Saturday, February 12, 2011

Northwest Branch- Roof Area

The Roof Area at Northwest Branch is located almost directly across the river from the main parking lot (see map).  It has several good lines on the three main boulders, though landings can be a bit dangerous so pads and spotters are highly recommended.

The most direct way to reach the area is to hop across the rocks just above the small waterfall.  A slightly longer, but safer approach is to walk back to the road, cross the river on the nice sidewalk, then turn back into the woods near the pipeline.  There is usually a wooden beam crossing the steep stream bed, connecting to a path that goes downriver.  Follow this until you're directly across from the parking lot and walk down the hill to the boulders.

The largest of these, the Big Roof Boulder has four great problems, and the smaller boulders at the base have a couple as well.

Big Roof Boulder (explanation of number symbols here)
1.  Crimptastic (V3):  Climb the crimps straight up.  Sharp but good.

2.  Crimptastic Sit (V6?):  Start low and right on a jug, and adds a few fun moves to link into Crimptastic, then top out the same.  Fun movement, but not easy on fingertips.

3.  Denim Devil (V0):  An arete that turns into a crack.  How often do you see that?

4.  Do It Or... Better Do It (V1):  Climb the slab up to the cracks in the roof, out to a dish on the lip, and top out through jugs.  See the boulder at the base?  See the name of the problem?  Guessing they're related...

Block Boulder (explanation of number symbols here)
5.  Give Me Lip (V7?):  Start far left on the lip and use it to traverse right into the face with Short But Sweet.  Then, no longer using the lip, link into Short But Sweet for the finish.

5a.  Give Me Thin Lips (?):  Same as above, but finish straight up after reaching the face, rather than continuing right for the linkup.

6.  Short But Sweet (V2):  Starting on low crimps, move up through good holds in the crack for the topout.  Arete is off.

6a.  Short And Easy (V0):  Same as above, but arete is on.

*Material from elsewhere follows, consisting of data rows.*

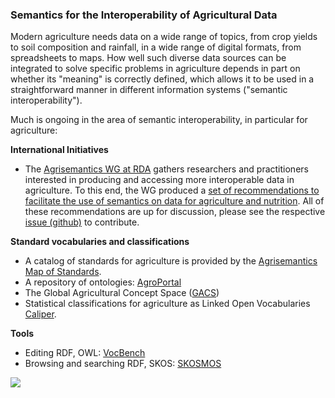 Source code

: ### Semantics for the Interoperability of Agricultural Data

Modern agriculture needs data on a wide range of topics, from crop yields to soil composition and rainfall, in a wide range of digital formats, from spreadsheets to maps. How well such diverse data sources can be integrated to solve specific problems in agriculture depends in part on whether its "meaning" is correctly defined, which allows it to be used in a straightforward manner in different information systems ("semantic interoperability").

Much is ongoing in the area of semantic interoperability, in particular for agriculture:

**International Initiatives**

- The [Agrisemantics WG at RDA](https://www.rd-alliance.org/groups/agrisemantics-wg.html) gathers researchers and practitioners interested in producing and accessing more interoperable data in agriculture. To this end, the WG produced a [set of recommendations to facilitate the use of semantics on data for agriculture and nutrition](https://agrisemantics.org/agsem_recommendations/).  All of these recommendations are up for discussion, please see the respective [issue (github)](https://github.com/agrisemantics/recommendations/issues) to contribute.

**Standard vocabularies and classifications**

- A catalog of standards for agriculture is provided by the [Agrisemantics Map of Standards](https://vest.agrisemantics.org/).
- A repository of ontologies: [AgroPortal](http://agroportal.lirmm.fr/)
- The Global Agricultural Concept Space ([GACS](http://browser.agrisemantics.org/gacs/en/))
- Statistical classifications for agriculture as Linked Open Vocabularies [Caliper](http://stats-class.fao.uniroma2.it/caliper/).

**Tools**

- Editing RDF, OWL: [VocBench](http://vocbench.uniroma2.it/)
- Browsing and searching RDF, SKOS: [SKOSMOS](http://skosmos.org/)

![](SEMANTICS-RICE_poster_lores.jpg)
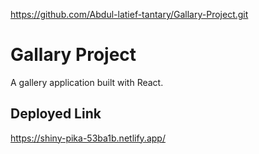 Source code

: 
https://github.com/Abdul-latief-tantary/Gallary-Project.git
# Gallary Project

A gallery application built with React.

## Deployed Link
https://shiny-pika-53ba1b.netlify.app/

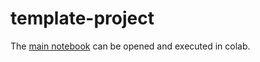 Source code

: # template-project
The [main notebook](https://colab.research.google.com/github/uol-mediaprocessing/group-projects-traffic-signs/blob/master/main_traffic-signs.ipynb) can be opened and executed in colab.
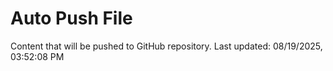 # Auto Push File

Content that will be pushed to GitHub repository.
Last updated: 08/19/2025, 03:52:08 PM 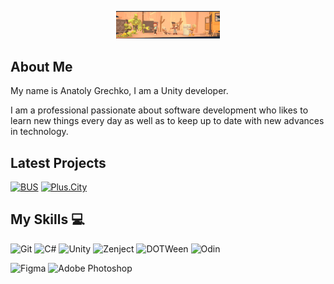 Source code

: <p align="center" width="100%">
    <img width="33%" src="/assets/MyPorjcts.gif"> 
</p>

## About Me

My name is Anatoly Grechko, I am a Unity developer.

I am a professional passionate about software development who likes to learn new things every day as well as to keep up to date with new advances in technology.

## Latest Projects
[![BUS](https://img.shields.io/badge/-BUS-090909?style=for-the-badge&logo=bus&logoColor=B4068E)](https://store.steampowered.com/app/2852700/BUS_Bro_u_Survived/)
[![Plus.City](https://img.shields.io/badge/-Plus.City-090909?style=for-the-badge&logo=bus&logoColor=B4068E)](https://play.google.com/store/apps/details?id=com.yandex.mobile.plus.game.city&hl=ru&gl=US&pli=1)

## My Skills 💻

![Git](https://img.shields.io/badge/git-%23F05033.svg?style=for-the-badge&logo=git&logoColor=white)
![C#](https://img.shields.io/badge/c%23-%23239120.svg?style=for-the-badge&logo=csharp&logoColor=white)
![Unity](https://img.shields.io/badge/unity-%23000000.svg?style=for-the-badge&logo=unity&logoColor=white)
![Zenject](https://img.shields.io/badge/Zenject-blue?style=for-the-badge&logo=zenject&logoColor=white)
![DOTWeen](https://img.shields.io/badge/DOTWeen-purple?style=for-the-badge&logo=dotween&logoColor=white)
![Odin](https://img.shields.io/badge/Odin-yellow?style=for-the-badge&logo=odin&logoColor=white)

![Figma](https://img.shields.io/badge/figma-%23F24E1E.svg?style=for-the-badge&logo=figma&logoColor=white)
![Adobe Photoshop](https://img.shields.io/badge/adobe%20photoshop-%2331A8FF.svg?style=for-the-badge&logo=adobe%20photoshop&logoColor=white)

The Business Boulder (explanation of number symbols here)
7.  The Business (V6):  Start low on good underclings and climb out the arete through fun slopers.  Hard!  A fall into the rocky pit below would be pretty bad, but someone very helpfully built a platform for crashpads.  While it's definitely not the best example of leaving no trace, I'll admit I felt a lot safer with a stable pad under me!  See below for a closeup of the landing area...


cadaverchris said...

I think using drift wood in an area that floods out pretty regularly is still pretty low impact.

Robin said...

True. It'll all just end up in the pile down by Dirty Ernie anyway. Went down there yesterday and found out how much fun it is to walk down a pile of icy driftwood. Couldn't decide if it was safer to leave the way I came in or just throw my pad on my back and climb back out to the Tick!